*** Begin section ***
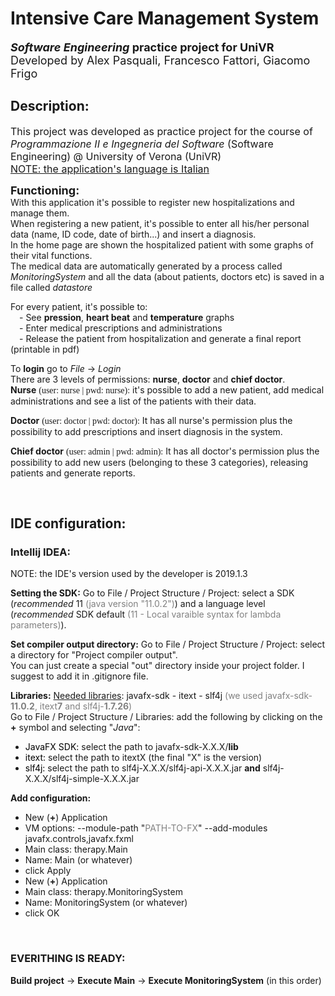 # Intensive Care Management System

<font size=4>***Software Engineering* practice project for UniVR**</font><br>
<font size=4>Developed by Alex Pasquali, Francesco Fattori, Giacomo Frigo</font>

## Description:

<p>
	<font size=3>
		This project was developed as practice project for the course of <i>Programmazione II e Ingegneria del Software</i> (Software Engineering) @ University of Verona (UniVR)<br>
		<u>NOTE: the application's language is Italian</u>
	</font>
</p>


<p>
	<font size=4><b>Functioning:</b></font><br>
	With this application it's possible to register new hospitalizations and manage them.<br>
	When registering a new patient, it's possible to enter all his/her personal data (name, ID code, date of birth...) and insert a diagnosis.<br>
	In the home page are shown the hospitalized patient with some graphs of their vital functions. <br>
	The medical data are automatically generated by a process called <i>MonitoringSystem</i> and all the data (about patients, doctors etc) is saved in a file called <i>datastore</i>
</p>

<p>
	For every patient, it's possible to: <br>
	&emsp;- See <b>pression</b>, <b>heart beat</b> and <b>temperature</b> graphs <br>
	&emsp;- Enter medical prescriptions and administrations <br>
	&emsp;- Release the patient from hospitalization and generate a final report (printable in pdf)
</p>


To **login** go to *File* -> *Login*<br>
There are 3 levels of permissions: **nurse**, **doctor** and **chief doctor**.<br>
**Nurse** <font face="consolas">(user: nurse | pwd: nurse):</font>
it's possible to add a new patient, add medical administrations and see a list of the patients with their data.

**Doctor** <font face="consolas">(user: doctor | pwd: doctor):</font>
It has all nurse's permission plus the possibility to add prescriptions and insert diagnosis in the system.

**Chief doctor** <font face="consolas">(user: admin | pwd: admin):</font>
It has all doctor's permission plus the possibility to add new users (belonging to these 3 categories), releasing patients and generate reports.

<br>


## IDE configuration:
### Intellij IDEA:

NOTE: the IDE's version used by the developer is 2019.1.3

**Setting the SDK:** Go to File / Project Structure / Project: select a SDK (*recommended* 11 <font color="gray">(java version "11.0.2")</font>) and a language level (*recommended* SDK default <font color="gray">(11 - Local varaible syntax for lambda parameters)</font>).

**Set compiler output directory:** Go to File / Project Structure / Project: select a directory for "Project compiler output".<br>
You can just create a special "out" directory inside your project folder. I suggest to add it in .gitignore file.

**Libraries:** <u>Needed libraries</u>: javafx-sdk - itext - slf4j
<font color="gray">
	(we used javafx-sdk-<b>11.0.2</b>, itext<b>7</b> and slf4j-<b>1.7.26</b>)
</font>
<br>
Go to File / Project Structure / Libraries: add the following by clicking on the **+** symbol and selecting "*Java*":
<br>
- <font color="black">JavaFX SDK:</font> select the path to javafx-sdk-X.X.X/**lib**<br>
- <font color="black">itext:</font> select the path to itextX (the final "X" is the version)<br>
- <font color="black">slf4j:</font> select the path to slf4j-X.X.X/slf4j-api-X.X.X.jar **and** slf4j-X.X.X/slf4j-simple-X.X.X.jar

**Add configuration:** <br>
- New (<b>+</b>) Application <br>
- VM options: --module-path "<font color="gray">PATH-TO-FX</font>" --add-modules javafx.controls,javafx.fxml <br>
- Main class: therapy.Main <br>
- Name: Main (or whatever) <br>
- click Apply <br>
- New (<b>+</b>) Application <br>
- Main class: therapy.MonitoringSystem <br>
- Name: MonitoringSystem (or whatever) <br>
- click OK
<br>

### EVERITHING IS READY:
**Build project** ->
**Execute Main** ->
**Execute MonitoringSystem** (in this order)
*** End section ***
→ WHAT THIS TASK INVOLVES: From the line containing "doctor | pwd: doctor):</font>" down to the line containing "You can just" in the material above, reproduce every line exactly, including the two end lines.

→ EXERCISE ANSWER:
**Doctor** <font face="consolas">(user: doctor | pwd: doctor):</font>
It has all nurse's permission plus the possibility to add prescriptions and insert diagnosis in the system.

**Chief doctor** <font face="consolas">(user: admin | pwd: admin):</font>
It has all doctor's permission plus the possibility to add new users (belonging to these 3 categories), releasing patients and generate reports.

<br>


## IDE configuration:
### Intellij IDEA:

NOTE: the IDE's version used by the developer is 2019.1.3

**Setting the SDK:** Go to File / Project Structure / Project: select a SDK (*recommended* 11 <font color="gray">(java version "11.0.2")</font>) and a language level (*recommended* SDK default <font color="gray">(11 - Local varaible syntax for lambda parameters)</font>).

**Set compiler output directory:** Go to File / Project Structure / Project: select a directory for "Project compiler output".<br>
You can just create a special "out" directory inside your project folder. I suggest to add it in .gitignore file.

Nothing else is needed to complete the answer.